The recent rise in Jumia shares of 14.81% continued to excite its shareholders who expressed their confidence in the e-commerce company. Although the e-commerce giant’s shares rose 14.81%, speculation swirled that the rise in its shares was not unrelated to the recent announcement of the proposed acquisition of Jumia by Zinox. Group.
The results showed Jumia shares were currently trading at $5.89 on the New York Stock Exchange (NYSE) floor after climbing 14.8% from last Friday’s price.
The share price appreciation, it has been learned, came after investors increased their buying interest in the company after a series of trending media reports suggested the chairman of the Zinox Group, Leo Stan Ekeh, could seriously consider an acquisition of Jumia after he quietly increased his shares in the business.
Although there has been no formal confirmation or denial of Ekeh’s interest in Jumia, the development has helped bolster Jumia’s value.
Consequently, the market capitalization of the e-commerce company exceeded $588 million, supported by the double-digit increase in its shares.

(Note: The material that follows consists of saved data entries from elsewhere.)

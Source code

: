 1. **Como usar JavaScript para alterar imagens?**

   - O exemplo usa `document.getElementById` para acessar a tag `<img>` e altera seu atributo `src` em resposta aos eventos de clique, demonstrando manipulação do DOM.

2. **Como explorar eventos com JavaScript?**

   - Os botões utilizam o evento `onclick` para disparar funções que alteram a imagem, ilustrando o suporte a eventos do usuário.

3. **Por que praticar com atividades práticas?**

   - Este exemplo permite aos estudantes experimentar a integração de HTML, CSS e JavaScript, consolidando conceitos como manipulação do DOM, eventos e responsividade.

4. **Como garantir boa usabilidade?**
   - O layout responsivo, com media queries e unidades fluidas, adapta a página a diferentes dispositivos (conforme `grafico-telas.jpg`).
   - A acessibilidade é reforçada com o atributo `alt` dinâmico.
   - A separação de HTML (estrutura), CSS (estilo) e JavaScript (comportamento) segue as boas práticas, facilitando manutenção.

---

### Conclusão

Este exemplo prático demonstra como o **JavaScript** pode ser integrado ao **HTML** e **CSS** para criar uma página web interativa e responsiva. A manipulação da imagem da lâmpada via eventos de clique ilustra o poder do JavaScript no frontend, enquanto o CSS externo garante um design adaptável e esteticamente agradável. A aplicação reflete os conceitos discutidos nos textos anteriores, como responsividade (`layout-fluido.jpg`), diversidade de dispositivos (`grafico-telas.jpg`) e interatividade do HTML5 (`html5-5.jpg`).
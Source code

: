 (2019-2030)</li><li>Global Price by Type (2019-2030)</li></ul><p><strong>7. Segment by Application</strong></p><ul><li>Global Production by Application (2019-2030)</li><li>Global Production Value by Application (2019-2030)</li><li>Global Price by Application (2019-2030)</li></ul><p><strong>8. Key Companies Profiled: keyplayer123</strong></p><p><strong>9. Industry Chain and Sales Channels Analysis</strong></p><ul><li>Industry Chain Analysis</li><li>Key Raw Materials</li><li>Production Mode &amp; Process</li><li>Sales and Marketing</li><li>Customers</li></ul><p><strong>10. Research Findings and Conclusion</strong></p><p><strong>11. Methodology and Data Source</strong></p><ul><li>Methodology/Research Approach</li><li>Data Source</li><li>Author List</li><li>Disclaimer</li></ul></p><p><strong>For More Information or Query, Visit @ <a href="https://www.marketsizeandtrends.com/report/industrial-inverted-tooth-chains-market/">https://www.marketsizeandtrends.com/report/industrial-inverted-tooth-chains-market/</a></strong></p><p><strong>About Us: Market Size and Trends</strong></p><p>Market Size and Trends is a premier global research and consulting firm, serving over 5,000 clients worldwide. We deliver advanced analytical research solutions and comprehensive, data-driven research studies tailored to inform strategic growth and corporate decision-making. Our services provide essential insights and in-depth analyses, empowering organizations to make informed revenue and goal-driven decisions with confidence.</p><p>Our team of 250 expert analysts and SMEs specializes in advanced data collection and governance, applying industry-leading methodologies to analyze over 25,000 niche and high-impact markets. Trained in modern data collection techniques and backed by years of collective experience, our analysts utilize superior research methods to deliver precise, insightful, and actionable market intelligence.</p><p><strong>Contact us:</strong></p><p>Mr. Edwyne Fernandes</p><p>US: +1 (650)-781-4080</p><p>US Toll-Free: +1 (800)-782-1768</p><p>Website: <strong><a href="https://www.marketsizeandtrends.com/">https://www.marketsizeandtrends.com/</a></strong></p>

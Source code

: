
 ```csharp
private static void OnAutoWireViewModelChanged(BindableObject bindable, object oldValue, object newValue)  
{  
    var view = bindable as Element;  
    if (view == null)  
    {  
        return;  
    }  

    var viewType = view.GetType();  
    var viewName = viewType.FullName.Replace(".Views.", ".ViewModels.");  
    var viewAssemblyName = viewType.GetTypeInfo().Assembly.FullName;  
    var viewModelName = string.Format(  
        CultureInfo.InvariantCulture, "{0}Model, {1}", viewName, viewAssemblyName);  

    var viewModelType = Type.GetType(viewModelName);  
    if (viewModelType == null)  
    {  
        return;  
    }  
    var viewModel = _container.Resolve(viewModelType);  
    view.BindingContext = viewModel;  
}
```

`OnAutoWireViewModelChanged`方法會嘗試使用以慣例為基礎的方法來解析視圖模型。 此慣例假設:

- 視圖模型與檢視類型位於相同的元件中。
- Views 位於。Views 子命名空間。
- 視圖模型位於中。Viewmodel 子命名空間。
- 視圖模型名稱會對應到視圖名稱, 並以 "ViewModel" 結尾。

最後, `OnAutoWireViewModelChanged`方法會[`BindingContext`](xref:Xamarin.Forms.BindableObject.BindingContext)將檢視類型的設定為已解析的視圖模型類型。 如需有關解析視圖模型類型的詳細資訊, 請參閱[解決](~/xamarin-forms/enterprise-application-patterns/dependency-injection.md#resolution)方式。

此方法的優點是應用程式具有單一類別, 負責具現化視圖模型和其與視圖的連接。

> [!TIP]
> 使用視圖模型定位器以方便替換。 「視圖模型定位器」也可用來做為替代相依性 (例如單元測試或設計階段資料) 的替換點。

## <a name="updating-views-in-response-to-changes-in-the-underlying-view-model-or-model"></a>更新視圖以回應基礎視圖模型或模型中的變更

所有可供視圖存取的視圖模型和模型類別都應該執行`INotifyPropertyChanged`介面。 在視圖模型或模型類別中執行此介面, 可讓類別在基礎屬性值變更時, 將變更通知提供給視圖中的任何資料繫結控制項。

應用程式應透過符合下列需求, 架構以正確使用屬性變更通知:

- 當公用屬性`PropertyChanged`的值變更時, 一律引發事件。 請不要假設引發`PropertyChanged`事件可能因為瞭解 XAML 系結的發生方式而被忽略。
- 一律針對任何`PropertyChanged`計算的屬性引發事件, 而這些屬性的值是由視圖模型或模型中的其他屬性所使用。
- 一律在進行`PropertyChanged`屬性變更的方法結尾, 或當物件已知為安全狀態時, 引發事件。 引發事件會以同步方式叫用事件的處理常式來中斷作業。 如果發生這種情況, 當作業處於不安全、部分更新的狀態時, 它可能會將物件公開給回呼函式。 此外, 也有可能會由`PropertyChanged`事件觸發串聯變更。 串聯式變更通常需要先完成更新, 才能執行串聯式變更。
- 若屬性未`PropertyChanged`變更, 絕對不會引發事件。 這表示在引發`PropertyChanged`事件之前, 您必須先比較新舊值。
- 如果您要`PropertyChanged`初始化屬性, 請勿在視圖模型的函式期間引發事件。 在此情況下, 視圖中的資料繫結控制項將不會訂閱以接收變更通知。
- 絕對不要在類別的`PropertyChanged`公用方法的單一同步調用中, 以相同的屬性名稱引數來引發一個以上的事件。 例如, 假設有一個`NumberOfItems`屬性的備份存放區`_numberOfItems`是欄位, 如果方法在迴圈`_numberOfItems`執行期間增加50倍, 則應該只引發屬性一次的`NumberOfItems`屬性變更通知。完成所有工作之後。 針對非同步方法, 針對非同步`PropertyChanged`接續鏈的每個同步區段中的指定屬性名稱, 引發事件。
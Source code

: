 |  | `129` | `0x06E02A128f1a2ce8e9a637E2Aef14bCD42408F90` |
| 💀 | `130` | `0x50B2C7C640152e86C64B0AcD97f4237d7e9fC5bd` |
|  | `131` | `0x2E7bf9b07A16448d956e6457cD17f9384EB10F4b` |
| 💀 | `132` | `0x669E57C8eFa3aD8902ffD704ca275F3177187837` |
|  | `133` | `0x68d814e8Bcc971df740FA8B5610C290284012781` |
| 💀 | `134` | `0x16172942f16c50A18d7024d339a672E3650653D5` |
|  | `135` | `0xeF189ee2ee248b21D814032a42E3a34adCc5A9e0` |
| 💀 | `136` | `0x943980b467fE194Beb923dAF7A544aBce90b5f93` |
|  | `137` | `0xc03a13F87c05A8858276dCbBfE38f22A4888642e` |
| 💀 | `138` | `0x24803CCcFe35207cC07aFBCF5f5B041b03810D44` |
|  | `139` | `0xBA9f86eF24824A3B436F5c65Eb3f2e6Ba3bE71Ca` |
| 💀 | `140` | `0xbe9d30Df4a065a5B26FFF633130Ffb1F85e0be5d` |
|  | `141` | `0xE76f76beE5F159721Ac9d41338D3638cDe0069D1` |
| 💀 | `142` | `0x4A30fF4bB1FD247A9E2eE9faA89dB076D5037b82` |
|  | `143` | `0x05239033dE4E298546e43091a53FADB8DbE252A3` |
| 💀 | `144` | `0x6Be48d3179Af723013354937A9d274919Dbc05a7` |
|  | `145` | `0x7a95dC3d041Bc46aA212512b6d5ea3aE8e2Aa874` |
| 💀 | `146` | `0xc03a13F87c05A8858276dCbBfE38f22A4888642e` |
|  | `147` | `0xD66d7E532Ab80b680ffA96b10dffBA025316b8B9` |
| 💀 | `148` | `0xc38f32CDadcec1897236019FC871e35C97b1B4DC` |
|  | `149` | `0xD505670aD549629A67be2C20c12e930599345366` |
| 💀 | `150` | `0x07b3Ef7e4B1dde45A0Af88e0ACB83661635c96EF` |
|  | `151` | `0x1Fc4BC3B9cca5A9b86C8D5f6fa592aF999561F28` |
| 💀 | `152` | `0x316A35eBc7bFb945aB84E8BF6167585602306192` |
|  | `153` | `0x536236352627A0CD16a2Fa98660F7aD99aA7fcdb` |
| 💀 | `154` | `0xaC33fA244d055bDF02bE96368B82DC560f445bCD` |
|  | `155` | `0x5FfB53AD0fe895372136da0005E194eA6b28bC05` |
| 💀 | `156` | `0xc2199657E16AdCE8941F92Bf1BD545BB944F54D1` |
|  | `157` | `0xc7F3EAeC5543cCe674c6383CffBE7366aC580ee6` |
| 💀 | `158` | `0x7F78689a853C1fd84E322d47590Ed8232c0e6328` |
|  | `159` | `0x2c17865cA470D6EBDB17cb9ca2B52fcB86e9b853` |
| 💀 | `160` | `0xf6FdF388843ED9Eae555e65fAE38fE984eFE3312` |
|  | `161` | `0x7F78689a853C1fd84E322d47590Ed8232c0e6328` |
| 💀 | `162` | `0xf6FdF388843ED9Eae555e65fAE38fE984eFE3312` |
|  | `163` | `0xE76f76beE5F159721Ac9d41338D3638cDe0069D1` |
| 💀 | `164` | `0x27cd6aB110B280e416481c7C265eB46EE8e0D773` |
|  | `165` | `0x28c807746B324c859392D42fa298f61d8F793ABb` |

Reacting to the surge in Jumia shares, his head of corporate communications at Jumia Nigeria, Mr. Robert Awodu, denied that the rise was the result of rumors regarding the planned acquisition of Jumia by Zinox Group.
“Jumia is a publicly traded entity on the New York Stock Exchange, which often experiences stock increases and decreases, depending on the market situation.
“The recent surge in Jumia shares has nothing to do with the rumored acquisition of Jumia by Zinox Group,” Awodu told THISDAY in a phone conversation.
Awodu had, last week, also denied the proposed acquisition of Jumia by Zinox Group. He said such information could never be true.
Experts, however, attributed the development to investors shunning tech stocks with high price and earnings multiples in favor of more fundamentally sound companies in the oil and gas and industrials sectors.
A takeover of Jumia by the Zinox Group, although still in the realm of speculation, could see the tech conglomerate become the largest e-commerce owner on the continent and would echo the moves of a similar groundbreaking acquisition it made with Konga in 2018.
Ekeh had acquired Konga from its previous owners – Naspers, headquartered in South Africa, and Swedish company, AB Kinnevik – when the company was about to pull out of the market.